To the Unknown Soldier
To the Unknown Soldier (from Goodbye West Country)
(A photocopy of the hand-written draft, heavily revised; the whereabouts of the original, if it still exists, is unknown.)
Goodbye West Country (Putnam, 1937) purports to be a diary for 1936. The entry for 11 November is a long and moving essay commemorating the anniversary of the Armistice: ‘To the Unknown Soldier’. However, this was actually written in 1932 as a script, commissioned by the BBC, to be broadcast on or near Armistice Day in that year. Regrettably it was rejected by them as unsuitable and was not used. In the amended version that appears in Goodbye West Country HW laments that 'no one has spoken to you, or for you, Soldier . . . the lack is most sad'.
The original manuscript opens more powerfully than the printed version, giving an immediate vision of contact with that mass of dead men waiting in eternity:
It may be that the etheric waves will carry this voice, or the thoughts behind it, to its destination. The unknown soldier and those with him who did not return, may be waiting, curiously and a little sadly, this address to the living. Therefore this voice must strive to say what is true . . .
The essay makes for compulsive reading, more than eighty years after; and indeed, for anyone who wishes to know HW, it should be compulsory reading.

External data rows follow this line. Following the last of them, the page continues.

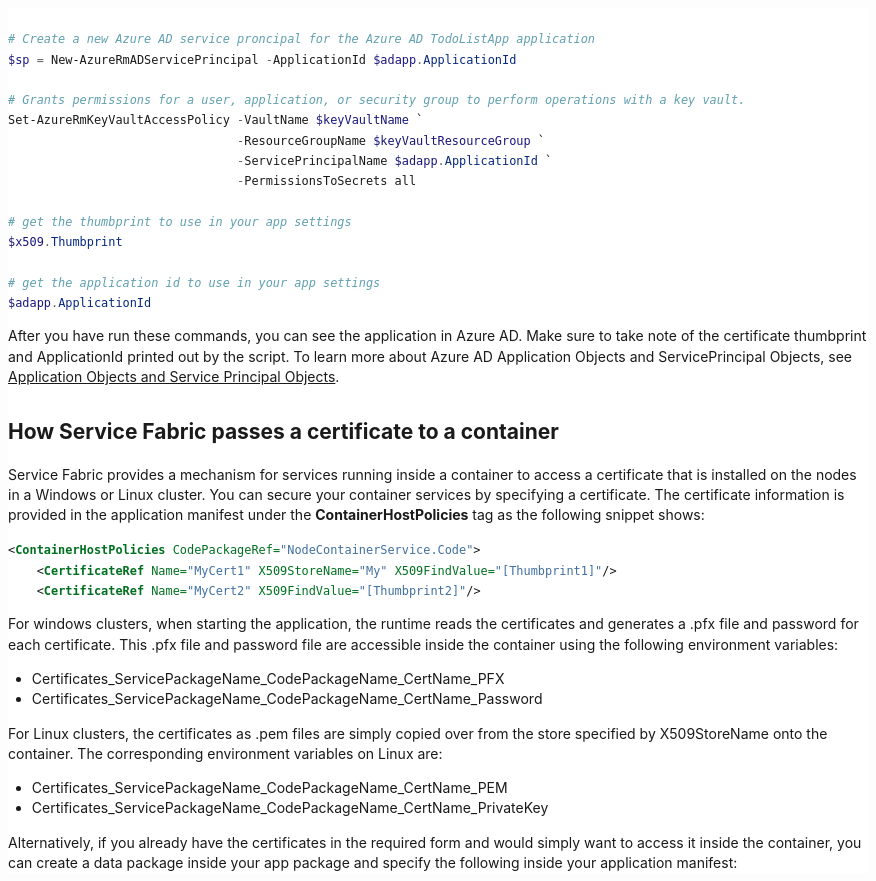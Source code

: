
 ```PowerShell

# Create a new Azure AD service proncipal for the Azure AD TodoListApp application
$sp = New-AzureRmADServicePrincipal -ApplicationId $adapp.ApplicationId

# Grants permissions for a user, application, or security group to perform operations with a key vault.
Set-AzureRmKeyVaultAccessPolicy -VaultName $keyVaultName `
								-ResourceGroupName $keyVaultResourceGroup `
								-ServicePrincipalName $adapp.ApplicationId `
								-PermissionsToSecrets all

# get the thumbprint to use in your app settings
$x509.Thumbprint

# get the application id to use in your app settings
$adapp.ApplicationId
```
After you have run these commands, you can see the application in Azure AD. Make sure to take note of the certificate thumbprint and ApplicationId printed out by the script. To learn more about Azure AD Application Objects and ServicePrincipal Objects, see [Application Objects and Service Principal Objects](https://docs.microsoft.com/en-us/azure/active-directory/develop/active-directory-application-objects).

## How Service Fabric passes a certificate to a container ##
Service Fabric provides a mechanism for services running inside a container to access a certificate that is installed on the nodes in a Windows or Linux cluster. 
You can secure your container services by specifying a certificate. The certificate information is provided in the application manifest under the **ContainerHostPolicies** tag as the following snippet shows:

```XML
<ContainerHostPolicies CodePackageRef="NodeContainerService.Code">
	<CertificateRef Name="MyCert1" X509StoreName="My" X509FindValue="[Thumbprint1]"/>
	<CertificateRef Name="MyCert2" X509FindValue="[Thumbprint2]"/>
```
For windows clusters, when starting the application, the runtime reads the certificates and generates a .pfx file and password for each certificate. This .pfx file and password file are accessible inside the container using the following environment variables:

 - Certificates_ServicePackageName_CodePackageName_CertName_PFX
 - Certificates_ServicePackageName_CodePackageName_CertName_Password

For Linux clusters, the certificates as .pem files are simply copied over from the store specified by X509StoreName onto the container. The corresponding environment variables on Linux are:

 - Certificates_ServicePackageName_CodePackageName_CertName_PEM
 - Certificates_ServicePackageName_CodePackageName_CertName_PrivateKey

Alternatively, if you already have the certificates in the required form and would simply want to access it inside the container, you can create a data package inside your app package and specify the following inside your application manifest:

It may be that these words, or the thought behind them, may travel to their destination. The Unknown Soldier, and those with him who did not return, may be awaiting, curiously and a little sadly, this address to the living. Therefore, the words must strive to say what is true.
But what is Truth? Many have fallen in the search for it. Some, in the moment of apparent defeat, have perceived the truth for which they have lost the world, for which they have been persecuted and destroyed, to be but an illusion arising from themselves; and those who follow them later in spirit have made a system out of their words, which they believe to be absolute Truth; and this lettered system is often the negation of their prophet’s meaning and intention.
What is Truth? For one, it will be his personal grievances; for another, whose thought has not remained so stagnant within himself, it will be an escape from those grievances, a mental attitude by which he avoids the unpleasant things in his life. For yet another, Truth will be his vision of poor men struggling for the barest livelihood in a world which could, by organization, provide a full and happy life for all. For still another, Truth will be what he calls the scheme of nature, by which the best is gained for the strongest. And for the few, Truth will be entirely relative: a hundred men, a hundred varying visions of Truth: and the realization of what Heine meant when he said that under every gravestone a world lies buried.
Now this may seem a mere tabulation; while the many are crying, Tell us how we may live, how we may avoid, or obliterate among men, for ever, the unhappiness of economic strife, and the bitter misery of mechanical wars which arise inevitably out of our present civilization. For those who will listen, you, the Unknown Soldier, can reveal from your ancient sunlight a way for civilized men to live. For ancient sunlight is Truth: seeing the past with clarity.
Wars are caused by irritable men; men who have not attained harmony, or true strength, within themselves, men who desire to escape from themselves. The mass of men, who, earning their living in places shut away from the sun, gathered in the streets of the cities of Europe and cheered and roared in masses when the late war was imminent, were not thinking of military servitude and pain and misery; they were excited by the idea of leaving the dull routine of their lives for a new heroic world of immense and unknown glamorous action.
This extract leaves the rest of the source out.